Work item: The entries below are to be reproduced exactly, with their pictures omitted.

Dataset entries
%%

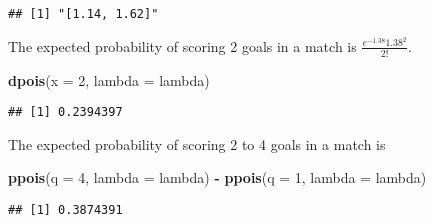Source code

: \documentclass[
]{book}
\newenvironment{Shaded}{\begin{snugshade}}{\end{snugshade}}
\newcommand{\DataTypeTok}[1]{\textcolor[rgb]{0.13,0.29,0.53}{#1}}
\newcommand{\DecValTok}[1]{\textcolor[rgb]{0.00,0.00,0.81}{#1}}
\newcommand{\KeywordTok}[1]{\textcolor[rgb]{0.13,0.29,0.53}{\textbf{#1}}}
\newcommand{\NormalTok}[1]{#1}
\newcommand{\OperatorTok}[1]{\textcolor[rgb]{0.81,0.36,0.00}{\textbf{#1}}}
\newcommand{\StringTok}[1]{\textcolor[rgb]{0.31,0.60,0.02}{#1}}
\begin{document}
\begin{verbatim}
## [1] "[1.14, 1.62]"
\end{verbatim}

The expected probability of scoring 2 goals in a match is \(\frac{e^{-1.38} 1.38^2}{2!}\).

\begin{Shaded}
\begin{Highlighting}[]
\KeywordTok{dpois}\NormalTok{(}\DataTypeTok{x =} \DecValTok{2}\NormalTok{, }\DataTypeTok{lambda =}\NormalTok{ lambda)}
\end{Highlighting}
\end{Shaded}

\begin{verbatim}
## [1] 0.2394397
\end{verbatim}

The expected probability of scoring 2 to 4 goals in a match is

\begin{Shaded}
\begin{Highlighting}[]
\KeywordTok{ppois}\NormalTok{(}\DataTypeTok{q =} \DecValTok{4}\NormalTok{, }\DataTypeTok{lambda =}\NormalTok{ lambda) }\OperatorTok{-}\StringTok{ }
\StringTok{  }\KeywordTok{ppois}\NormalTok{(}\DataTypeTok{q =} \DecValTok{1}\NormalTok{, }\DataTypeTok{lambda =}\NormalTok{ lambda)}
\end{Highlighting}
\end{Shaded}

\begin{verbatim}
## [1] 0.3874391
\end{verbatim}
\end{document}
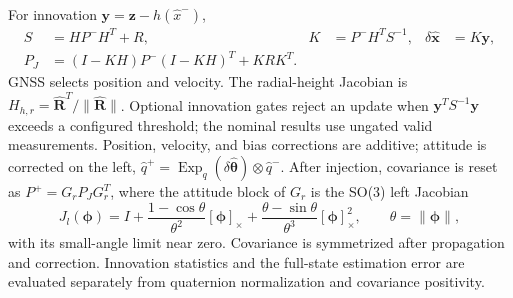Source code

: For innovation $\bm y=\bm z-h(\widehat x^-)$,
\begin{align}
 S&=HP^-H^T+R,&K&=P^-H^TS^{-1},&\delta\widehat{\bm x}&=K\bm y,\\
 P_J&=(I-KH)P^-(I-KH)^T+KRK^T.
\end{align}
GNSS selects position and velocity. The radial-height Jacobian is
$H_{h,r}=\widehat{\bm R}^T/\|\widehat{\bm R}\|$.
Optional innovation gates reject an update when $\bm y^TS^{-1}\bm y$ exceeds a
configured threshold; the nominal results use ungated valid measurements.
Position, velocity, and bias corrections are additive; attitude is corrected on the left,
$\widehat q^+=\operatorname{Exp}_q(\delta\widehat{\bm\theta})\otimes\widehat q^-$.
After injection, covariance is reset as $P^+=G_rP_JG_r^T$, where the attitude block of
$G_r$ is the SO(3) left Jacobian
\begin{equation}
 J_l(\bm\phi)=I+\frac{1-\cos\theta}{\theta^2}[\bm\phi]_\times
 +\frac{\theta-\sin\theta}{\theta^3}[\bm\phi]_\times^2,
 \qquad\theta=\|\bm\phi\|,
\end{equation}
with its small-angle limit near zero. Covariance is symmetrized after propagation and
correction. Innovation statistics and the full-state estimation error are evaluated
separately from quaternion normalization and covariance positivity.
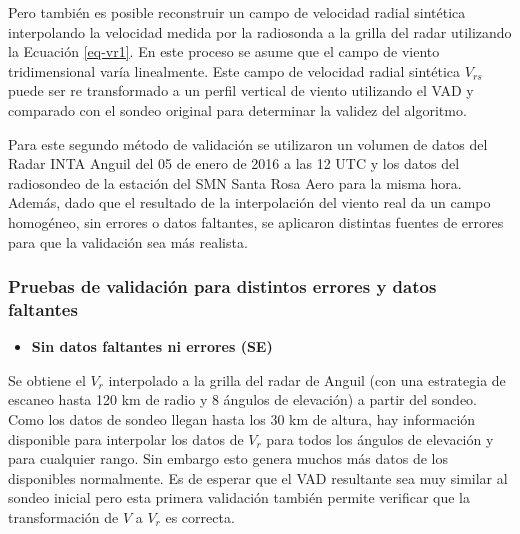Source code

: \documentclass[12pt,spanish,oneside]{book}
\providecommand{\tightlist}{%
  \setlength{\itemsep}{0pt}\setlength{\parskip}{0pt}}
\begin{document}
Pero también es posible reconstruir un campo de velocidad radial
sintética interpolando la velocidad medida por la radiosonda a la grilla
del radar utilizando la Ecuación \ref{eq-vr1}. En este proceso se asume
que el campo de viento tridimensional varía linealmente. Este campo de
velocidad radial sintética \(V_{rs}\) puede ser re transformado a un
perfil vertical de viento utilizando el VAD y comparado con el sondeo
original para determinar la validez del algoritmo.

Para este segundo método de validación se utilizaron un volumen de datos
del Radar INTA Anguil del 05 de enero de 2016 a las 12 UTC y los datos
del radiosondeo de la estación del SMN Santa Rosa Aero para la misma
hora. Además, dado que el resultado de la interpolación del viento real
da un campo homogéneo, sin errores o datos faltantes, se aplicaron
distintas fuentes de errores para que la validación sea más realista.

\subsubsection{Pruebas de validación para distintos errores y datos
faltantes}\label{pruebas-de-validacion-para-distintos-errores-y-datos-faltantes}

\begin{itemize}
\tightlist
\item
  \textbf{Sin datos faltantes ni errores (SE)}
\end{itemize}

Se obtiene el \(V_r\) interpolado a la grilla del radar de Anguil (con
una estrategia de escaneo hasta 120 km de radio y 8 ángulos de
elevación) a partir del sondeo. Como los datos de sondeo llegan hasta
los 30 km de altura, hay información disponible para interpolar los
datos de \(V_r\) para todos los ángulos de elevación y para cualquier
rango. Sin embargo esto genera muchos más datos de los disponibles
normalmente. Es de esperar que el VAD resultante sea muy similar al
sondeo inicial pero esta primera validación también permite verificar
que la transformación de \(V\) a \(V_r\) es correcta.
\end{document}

%%

Exercise response:
Source code

: \documentclass[
]{book}
\newenvironment{Shaded}{\begin{snugshade}}{\end{snugshade}}
\newcommand{\DataTypeTok}[1]{\textcolor[rgb]{0.13,0.29,0.53}{#1}}
\newcommand{\DecValTok}[1]{\textcolor[rgb]{0.00,0.00,0.81}{#1}}
\newcommand{\KeywordTok}[1]{\textcolor[rgb]{0.13,0.29,0.53}{\textbf{#1}}}
\newcommand{\NormalTok}[1]{#1}
\newcommand{\OperatorTok}[1]{\textcolor[rgb]{0.81,0.36,0.00}{\textbf{#1}}}
\newcommand{\StringTok}[1]{\textcolor[rgb]{0.31,0.60,0.02}{#1}}
\begin{document}
\begin{verbatim}
## [1] "[1.14, 1.62]"
\end{verbatim}

The expected probability of scoring 2 goals in a match is \(\frac{e^{-1.38} 1.38^2}{2!}\).

\begin{Shaded}
\begin{Highlighting}[]
\KeywordTok{dpois}\NormalTok{(}\DataTypeTok{x =} \DecValTok{2}\NormalTok{, }\DataTypeTok{lambda =}\NormalTok{ lambda)}
\end{Highlighting}
\end{Shaded}

\begin{verbatim}
## [1] 0.2394397
\end{verbatim}

The expected probability of scoring 2 to 4 goals in a match is

\begin{Shaded}
\begin{Highlighting}[]
\KeywordTok{ppois}\NormalTok{(}\DataTypeTok{q =} \DecValTok{4}\NormalTok{, }\DataTypeTok{lambda =}\NormalTok{ lambda) }\OperatorTok{-}\StringTok{ }
\StringTok{  }\KeywordTok{ppois}\NormalTok{(}\DataTypeTok{q =} \DecValTok{1}\NormalTok{, }\DataTypeTok{lambda =}\NormalTok{ lambda)}
\end{Highlighting}
\end{Shaded}

\begin{verbatim}
## [1] 0.3874391
\end{verbatim}
\end{document}
Source code

: For innovation $\bm y=\bm z-h(\widehat x^-)$,
\begin{align}
 S&=HP^-H^T+R,&K&=P^-H^TS^{-1},&\delta\widehat{\bm x}&=K\bm y,\\
 P_J&=(I-KH)P^-(I-KH)^T+KRK^T.
\end{align}
GNSS selects position and velocity. The radial-height Jacobian is
$H_{h,r}=\widehat{\bm R}^T/\|\widehat{\bm R}\|$.
Optional innovation gates reject an update when $\bm y^TS^{-1}\bm y$ exceeds a
configured threshold; the nominal results use ungated valid measurements.
Position, velocity, and bias corrections are additive; attitude is corrected on the left,
$\widehat q^+=\operatorname{Exp}_q(\delta\widehat{\bm\theta})\otimes\widehat q^-$.
After injection, covariance is reset as $P^+=G_rP_JG_r^T$, where the attitude block of
$G_r$ is the SO(3) left Jacobian
\begin{equation}
 J_l(\bm\phi)=I+\frac{1-\cos\theta}{\theta^2}[\bm\phi]_\times
 +\frac{\theta-\sin\theta}{\theta^3}[\bm\phi]_\times^2,
 \qquad\theta=\|\bm\phi\|,
\end{equation}
with its small-angle limit near zero. Covariance is symmetrized after propagation and
correction. Innovation statistics and the full-state estimation error are evaluated
separately from quaternion normalization and covariance positivity.
Source code

: \documentclass[12pt,spanish,oneside]{book}
\providecommand{\tightlist}{%
  \setlength{\itemsep}{0pt}\setlength{\parskip}{0pt}}
\begin{document}
Pero también es posible reconstruir un campo de velocidad radial
sintética interpolando la velocidad medida por la radiosonda a la grilla
del radar utilizando la Ecuación \ref{eq-vr1}. En este proceso se asume
que el campo de viento tridimensional varía linealmente. Este campo de
velocidad radial sintética \(V_{rs}\) puede ser re transformado a un
perfil vertical de viento utilizando el VAD y comparado con el sondeo
original para determinar la validez del algoritmo.

Para este segundo método de validación se utilizaron un volumen de datos
del Radar INTA Anguil del 05 de enero de 2016 a las 12 UTC y los datos
del radiosondeo de la estación del SMN Santa Rosa Aero para la misma
hora. Además, dado que el resultado de la interpolación del viento real
da un campo homogéneo, sin errores o datos faltantes, se aplicaron
distintas fuentes de errores para que la validación sea más realista.

\subsubsection{Pruebas de validación para distintos errores y datos
faltantes}\label{pruebas-de-validacion-para-distintos-errores-y-datos-faltantes}

\begin{itemize}
\tightlist
\item
  \textbf{Sin datos faltantes ni errores (SE)}
\end{itemize}

Se obtiene el \(V_r\) interpolado a la grilla del radar de Anguil (con
una estrategia de escaneo hasta 120 km de radio y 8 ángulos de
elevación) a partir del sondeo. Como los datos de sondeo llegan hasta
los 30 km de altura, hay información disponible para interpolar los
datos de \(V_r\) para todos los ángulos de elevación y para cualquier
rango. Sin embargo esto genera muchos más datos de los disponibles
normalmente. Es de esperar que el VAD resultante sea muy similar al
sondeo inicial pero esta primera validación también permite verificar
que la transformación de \(V\) a \(V_r\) es correcta.
\end{document}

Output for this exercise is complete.